Course leader Selina Busby describes applied theatre as “making theatre with community groups and with those whose stories are heard less often or have no experience of making theatre, and sometimes with those who might be described as socially excluded”. This could involve using drama to tackle an issue faced by people in the criminal justice system, for example, or as a way to connect those living on dementia wards with their memories and loved ones.
The master’s course combines the theoretical considerations of working with people to tell their stories with real-world experiences in the form of industry placements.
One of the placements currently available is with the Irondale Centre for Theatre in New York. The centre runs a project called To Protect, Serve and Understand, which brings communities in Brooklyn who have faced conflict situations with the New York Police Department together with serving officers who may have experienced situations of conflict with civilians.
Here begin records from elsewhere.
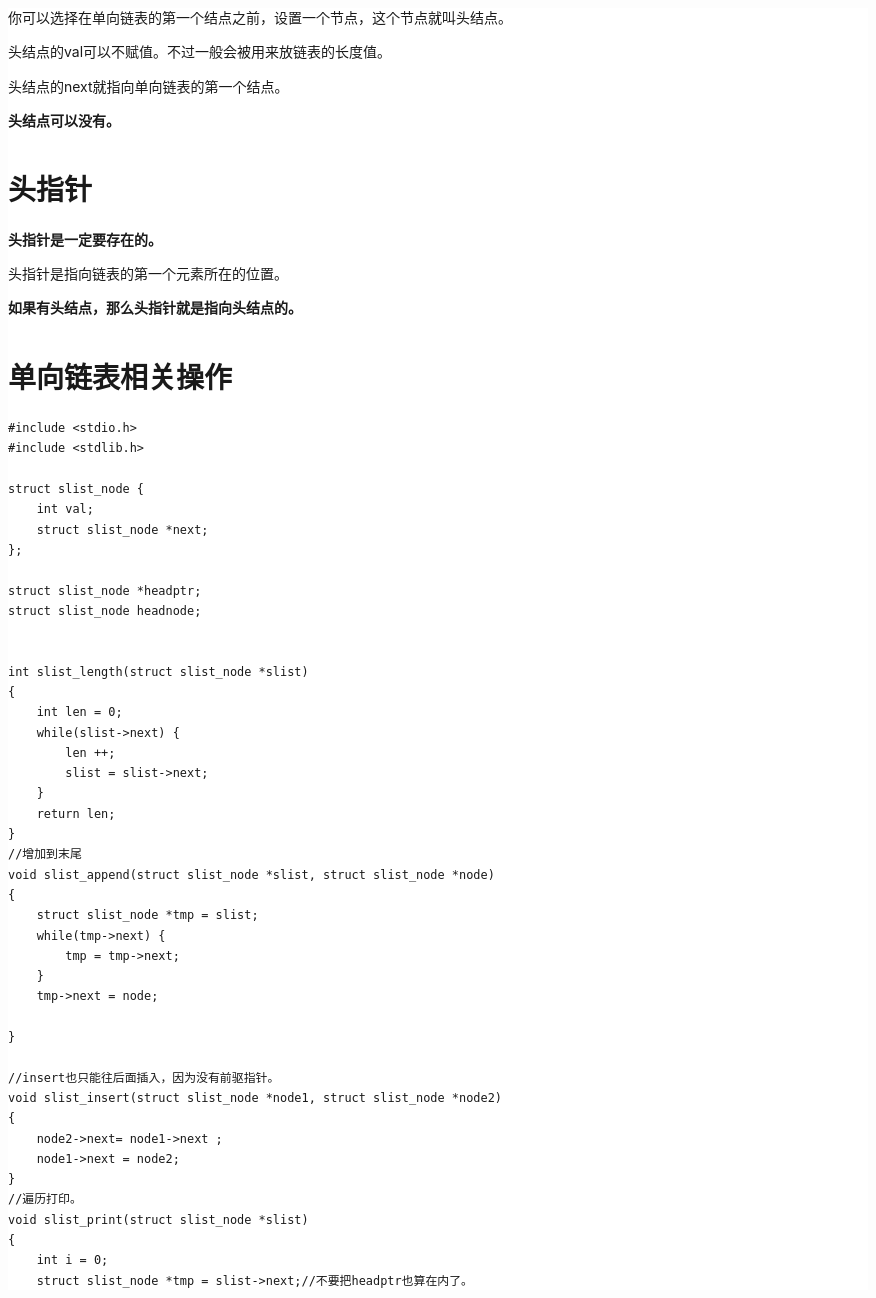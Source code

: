 你可以选择在单向链表的第一个结点之前，设置一个节点，这个节点就叫头结点。

头结点的val可以不赋值。不过一般会被用来放链表的长度值。

头结点的next就指向单向链表的第一个结点。

**头结点可以没有。**



# 头指针

**头指针是一定要存在的。**

头指针是指向链表的第一个元素所在的位置。

**如果有头结点，那么头指针就是指向头结点的。**



# 单向链表相关操作

```
#include <stdio.h>
#include <stdlib.h>

struct slist_node {
    int val;
    struct slist_node *next;
};

struct slist_node *headptr;
struct slist_node headnode;


int slist_length(struct slist_node *slist)
{
    int len = 0;
    while(slist->next) {
        len ++;
        slist = slist->next;
    }
    return len;
}
//增加到末尾
void slist_append(struct slist_node *slist, struct slist_node *node)
{
    struct slist_node *tmp = slist;
    while(tmp->next) {
        tmp = tmp->next;
    }
    tmp->next = node;
    
}

//insert也只能往后面插入，因为没有前驱指针。
void slist_insert(struct slist_node *node1, struct slist_node *node2)
{
    node2->next= node1->next ;
    node1->next = node2;
}
//遍历打印。
void slist_print(struct slist_node *slist)
{
    int i = 0;
    struct slist_node *tmp = slist->next;//不要把headptr也算在内了。
```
“Both community groups tell the stories of their personal conflict as part of the process. This sharing develops a surprisingly close bond,” Busby says. “These are communities that never normally speak to each and distrust each other immensely, but during the project they eat dinner together, play together and create theatre together. Then they perform this work before an invited audience.”
Placements on projects such as this help students learn facilitation skills and understand the impact of theatre on others. Past projects have included drama workshops for girls in a care home in Delhi, India, making children’s theatre with incarcerated fathers, working with young people living in shelters, and creating performances with young adults living with Down’s syndrome.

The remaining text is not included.